■ WORK TO BE COMPLETED
All the lines below need to be output exactly, apart from any images.

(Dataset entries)

↓

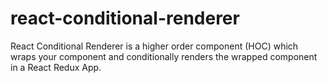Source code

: # react-conditional-renderer
React Conditional Renderer is a higher order component (HOC) which wraps your component and conditionally renders the wrapped component in a React Redux App. 
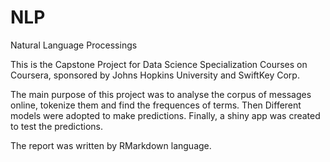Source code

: # NLP
Natural Language Processings

This is the Capstone Project for Data Science Specialization Courses on Coursera, sponsored by Johns Hopkins University and SwiftKey Corp.

The main purpose of this project was to analyse the corpus of messages online, tokenize them and find the frequences of terms. Then Different models were adopted to make predictions. Finally, a shiny app was created to test the predictions.

The report was written by RMarkdown language.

↑

■ FINISHED TASK
Source code

: # react-conditional-renderer
React Conditional Renderer is a higher order component (HOC) which wraps your component and conditionally renders the wrapped component in a React Redux App. 
Source code

: # NLP
Natural Language Processings

This is the Capstone Project for Data Science Specialization Courses on Coursera, sponsored by Johns Hopkins University and SwiftKey Corp.

The main purpose of this project was to analyse the corpus of messages online, tokenize them and find the frequences of terms. Then Different models were adopted to make predictions. Finally, a shiny app was created to test the predictions.

The report was written by RMarkdown language.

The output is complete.